■ WHAT IS NEEDED: Please go through the records below and return every line holding the word "MIPS".
•••
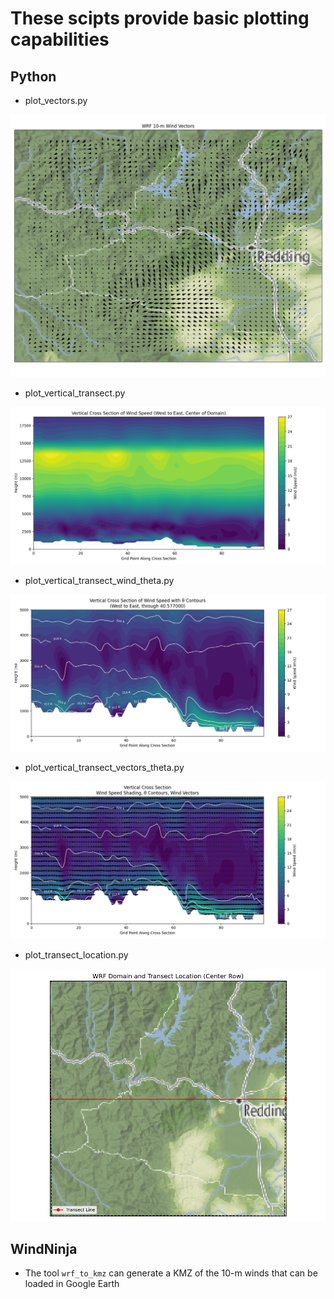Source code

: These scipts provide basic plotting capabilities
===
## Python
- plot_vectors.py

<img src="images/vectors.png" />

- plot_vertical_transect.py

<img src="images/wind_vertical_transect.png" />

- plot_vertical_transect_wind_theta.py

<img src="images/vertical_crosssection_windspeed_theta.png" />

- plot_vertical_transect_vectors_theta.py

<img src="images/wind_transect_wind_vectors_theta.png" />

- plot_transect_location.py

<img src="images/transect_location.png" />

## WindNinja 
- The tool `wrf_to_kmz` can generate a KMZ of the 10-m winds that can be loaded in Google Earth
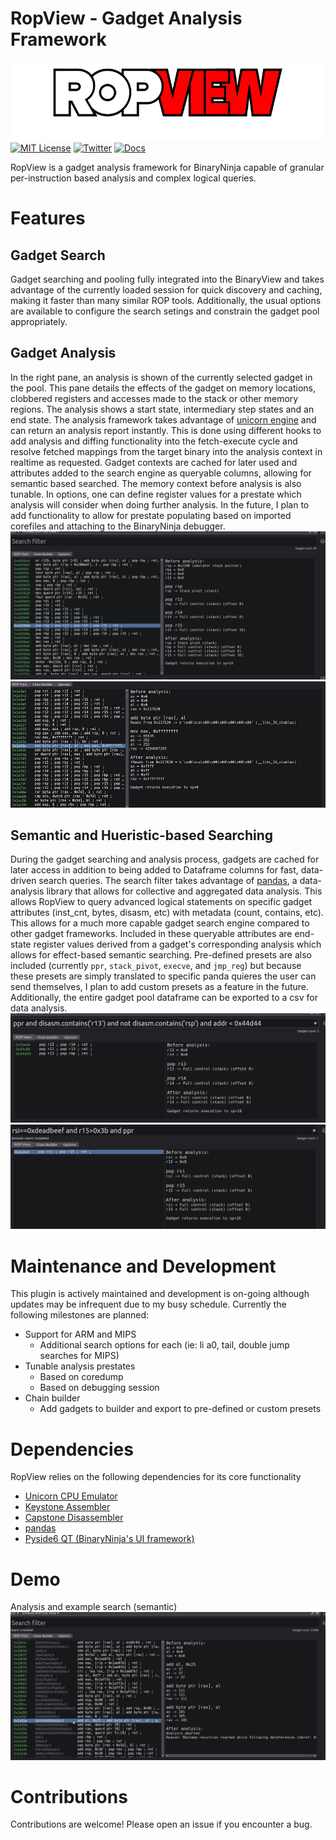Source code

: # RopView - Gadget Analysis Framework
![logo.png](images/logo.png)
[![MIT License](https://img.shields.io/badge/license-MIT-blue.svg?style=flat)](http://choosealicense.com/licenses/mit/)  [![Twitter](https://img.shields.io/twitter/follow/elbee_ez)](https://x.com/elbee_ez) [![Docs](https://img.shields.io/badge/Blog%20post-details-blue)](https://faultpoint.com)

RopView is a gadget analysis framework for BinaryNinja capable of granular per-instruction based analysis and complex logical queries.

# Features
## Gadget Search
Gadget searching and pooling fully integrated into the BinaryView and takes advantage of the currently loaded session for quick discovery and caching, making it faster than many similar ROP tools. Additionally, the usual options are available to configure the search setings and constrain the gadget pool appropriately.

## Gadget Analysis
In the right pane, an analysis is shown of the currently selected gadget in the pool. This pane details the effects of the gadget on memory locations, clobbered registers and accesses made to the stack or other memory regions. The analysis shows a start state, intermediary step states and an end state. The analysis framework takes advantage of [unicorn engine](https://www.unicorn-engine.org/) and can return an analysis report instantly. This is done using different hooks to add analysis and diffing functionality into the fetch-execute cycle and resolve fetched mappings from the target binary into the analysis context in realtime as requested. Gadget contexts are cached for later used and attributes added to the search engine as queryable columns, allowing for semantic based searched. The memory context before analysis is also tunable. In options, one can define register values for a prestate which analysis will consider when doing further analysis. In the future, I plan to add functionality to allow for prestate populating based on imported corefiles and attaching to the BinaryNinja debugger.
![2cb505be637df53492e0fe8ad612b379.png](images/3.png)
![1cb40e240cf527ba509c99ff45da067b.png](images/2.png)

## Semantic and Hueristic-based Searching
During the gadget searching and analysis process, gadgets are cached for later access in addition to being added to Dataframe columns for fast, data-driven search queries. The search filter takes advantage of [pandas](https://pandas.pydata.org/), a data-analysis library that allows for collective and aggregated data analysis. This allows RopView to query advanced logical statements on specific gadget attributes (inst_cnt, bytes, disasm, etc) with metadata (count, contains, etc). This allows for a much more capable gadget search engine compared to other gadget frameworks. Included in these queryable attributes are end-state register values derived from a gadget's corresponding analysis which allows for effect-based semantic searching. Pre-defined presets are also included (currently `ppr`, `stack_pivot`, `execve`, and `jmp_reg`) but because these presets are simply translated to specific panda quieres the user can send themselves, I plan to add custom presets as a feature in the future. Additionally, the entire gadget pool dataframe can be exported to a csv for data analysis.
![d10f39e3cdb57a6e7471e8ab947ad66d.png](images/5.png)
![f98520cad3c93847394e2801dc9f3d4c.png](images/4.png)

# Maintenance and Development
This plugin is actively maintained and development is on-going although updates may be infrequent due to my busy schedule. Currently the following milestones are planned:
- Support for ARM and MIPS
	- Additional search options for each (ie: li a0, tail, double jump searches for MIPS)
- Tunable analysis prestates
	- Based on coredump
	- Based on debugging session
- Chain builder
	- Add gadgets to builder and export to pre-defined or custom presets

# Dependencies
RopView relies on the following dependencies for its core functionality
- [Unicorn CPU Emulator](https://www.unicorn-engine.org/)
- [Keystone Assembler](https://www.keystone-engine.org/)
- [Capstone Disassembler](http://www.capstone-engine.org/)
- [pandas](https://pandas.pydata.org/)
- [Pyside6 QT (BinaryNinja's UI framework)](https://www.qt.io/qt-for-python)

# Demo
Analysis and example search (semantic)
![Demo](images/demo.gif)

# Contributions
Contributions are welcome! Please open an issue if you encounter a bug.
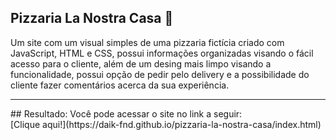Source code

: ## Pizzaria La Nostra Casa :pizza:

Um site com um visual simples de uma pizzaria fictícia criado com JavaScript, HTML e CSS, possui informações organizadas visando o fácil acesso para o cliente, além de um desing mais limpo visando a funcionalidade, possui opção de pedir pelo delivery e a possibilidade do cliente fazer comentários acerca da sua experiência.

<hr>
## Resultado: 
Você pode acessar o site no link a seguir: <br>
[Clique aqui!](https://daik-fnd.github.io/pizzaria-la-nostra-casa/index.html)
•••
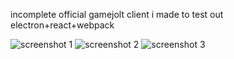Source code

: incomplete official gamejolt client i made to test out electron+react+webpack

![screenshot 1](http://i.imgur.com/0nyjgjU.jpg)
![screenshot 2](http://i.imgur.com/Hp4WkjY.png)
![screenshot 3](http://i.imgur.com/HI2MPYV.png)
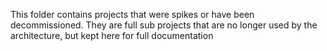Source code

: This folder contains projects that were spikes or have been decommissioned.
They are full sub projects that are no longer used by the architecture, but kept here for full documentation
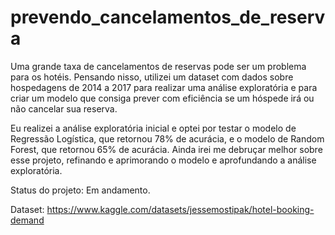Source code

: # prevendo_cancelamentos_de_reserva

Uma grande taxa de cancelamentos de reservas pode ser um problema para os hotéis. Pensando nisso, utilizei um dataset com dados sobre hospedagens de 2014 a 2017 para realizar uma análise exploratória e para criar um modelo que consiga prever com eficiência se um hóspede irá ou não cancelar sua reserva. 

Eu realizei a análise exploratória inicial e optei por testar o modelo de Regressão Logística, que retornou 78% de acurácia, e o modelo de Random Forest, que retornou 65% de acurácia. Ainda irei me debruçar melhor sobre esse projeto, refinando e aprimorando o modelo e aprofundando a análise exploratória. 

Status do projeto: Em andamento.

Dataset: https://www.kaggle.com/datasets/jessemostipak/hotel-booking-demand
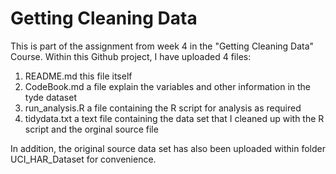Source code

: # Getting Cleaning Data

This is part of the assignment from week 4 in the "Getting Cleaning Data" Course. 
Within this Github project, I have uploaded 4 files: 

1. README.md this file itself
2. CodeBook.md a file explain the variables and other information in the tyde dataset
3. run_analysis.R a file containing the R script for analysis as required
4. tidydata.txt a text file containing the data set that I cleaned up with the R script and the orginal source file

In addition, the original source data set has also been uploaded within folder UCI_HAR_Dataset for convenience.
•••
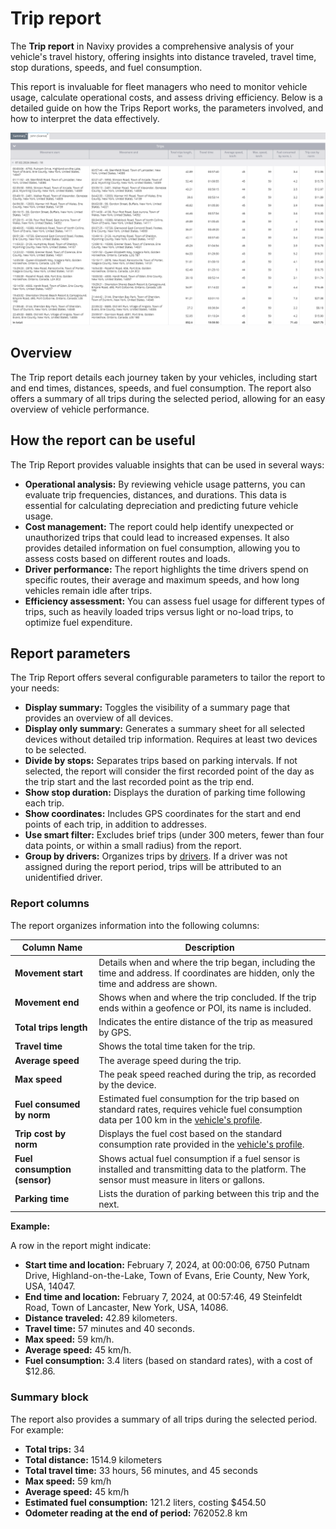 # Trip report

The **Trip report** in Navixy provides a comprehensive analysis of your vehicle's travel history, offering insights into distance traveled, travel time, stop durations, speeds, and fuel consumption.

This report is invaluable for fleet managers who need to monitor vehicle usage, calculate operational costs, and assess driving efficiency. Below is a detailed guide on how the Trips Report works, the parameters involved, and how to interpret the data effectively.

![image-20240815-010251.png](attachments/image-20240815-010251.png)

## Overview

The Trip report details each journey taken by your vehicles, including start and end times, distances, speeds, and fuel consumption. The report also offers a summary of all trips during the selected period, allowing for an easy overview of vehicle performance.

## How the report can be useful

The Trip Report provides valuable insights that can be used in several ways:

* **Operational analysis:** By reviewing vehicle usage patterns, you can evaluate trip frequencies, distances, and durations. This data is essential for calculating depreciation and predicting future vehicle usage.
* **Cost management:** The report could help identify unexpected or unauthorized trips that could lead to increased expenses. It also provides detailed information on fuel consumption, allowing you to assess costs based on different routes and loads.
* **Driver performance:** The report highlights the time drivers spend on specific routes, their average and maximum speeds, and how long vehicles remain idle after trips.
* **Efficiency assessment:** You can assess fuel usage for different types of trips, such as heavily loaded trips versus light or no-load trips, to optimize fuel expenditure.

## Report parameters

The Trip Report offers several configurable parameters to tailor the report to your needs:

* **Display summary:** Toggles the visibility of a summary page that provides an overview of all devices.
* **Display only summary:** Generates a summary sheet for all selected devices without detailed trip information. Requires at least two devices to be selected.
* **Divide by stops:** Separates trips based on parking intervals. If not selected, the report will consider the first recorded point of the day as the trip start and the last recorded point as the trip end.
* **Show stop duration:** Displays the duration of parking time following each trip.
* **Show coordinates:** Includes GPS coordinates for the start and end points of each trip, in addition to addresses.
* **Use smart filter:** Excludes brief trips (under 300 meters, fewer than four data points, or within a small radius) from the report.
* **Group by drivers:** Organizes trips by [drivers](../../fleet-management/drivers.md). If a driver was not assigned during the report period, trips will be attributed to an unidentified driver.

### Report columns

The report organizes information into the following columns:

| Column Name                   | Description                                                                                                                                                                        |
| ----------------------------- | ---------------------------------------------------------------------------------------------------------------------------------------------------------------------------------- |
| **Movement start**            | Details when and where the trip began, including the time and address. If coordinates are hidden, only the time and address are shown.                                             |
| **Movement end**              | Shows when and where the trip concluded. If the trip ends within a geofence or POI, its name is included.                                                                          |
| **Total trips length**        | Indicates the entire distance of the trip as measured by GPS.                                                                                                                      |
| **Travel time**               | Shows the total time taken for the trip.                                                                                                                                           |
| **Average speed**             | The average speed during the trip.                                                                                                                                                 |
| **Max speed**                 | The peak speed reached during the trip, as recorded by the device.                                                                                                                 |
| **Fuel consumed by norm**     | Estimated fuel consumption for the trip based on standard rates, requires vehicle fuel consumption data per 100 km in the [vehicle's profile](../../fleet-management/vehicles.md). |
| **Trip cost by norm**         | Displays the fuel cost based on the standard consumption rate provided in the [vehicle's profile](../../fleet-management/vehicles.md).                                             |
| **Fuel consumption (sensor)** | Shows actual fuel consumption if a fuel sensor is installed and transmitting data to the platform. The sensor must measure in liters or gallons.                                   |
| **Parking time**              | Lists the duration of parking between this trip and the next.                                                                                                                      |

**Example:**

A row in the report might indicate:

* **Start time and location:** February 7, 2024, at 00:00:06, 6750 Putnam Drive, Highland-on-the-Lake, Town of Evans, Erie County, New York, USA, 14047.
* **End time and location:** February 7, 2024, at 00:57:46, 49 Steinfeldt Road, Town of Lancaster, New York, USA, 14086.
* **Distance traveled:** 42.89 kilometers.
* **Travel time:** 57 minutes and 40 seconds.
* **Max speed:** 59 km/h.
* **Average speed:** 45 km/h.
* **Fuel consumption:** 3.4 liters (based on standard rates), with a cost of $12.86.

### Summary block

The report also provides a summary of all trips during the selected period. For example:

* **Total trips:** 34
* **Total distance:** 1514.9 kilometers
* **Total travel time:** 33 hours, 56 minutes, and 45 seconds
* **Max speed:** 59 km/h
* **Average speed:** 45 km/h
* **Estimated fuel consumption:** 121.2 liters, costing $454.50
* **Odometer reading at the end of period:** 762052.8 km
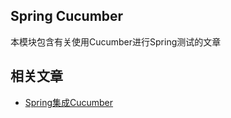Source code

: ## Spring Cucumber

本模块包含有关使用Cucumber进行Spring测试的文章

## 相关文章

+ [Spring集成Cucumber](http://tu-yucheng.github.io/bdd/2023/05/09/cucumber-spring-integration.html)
•••
■ RESPONSE TO THIS EXERCISE:
- Support for ARM and MIPS
	- Additional search options for each (ie: li a0, tail, double jump searches for MIPS)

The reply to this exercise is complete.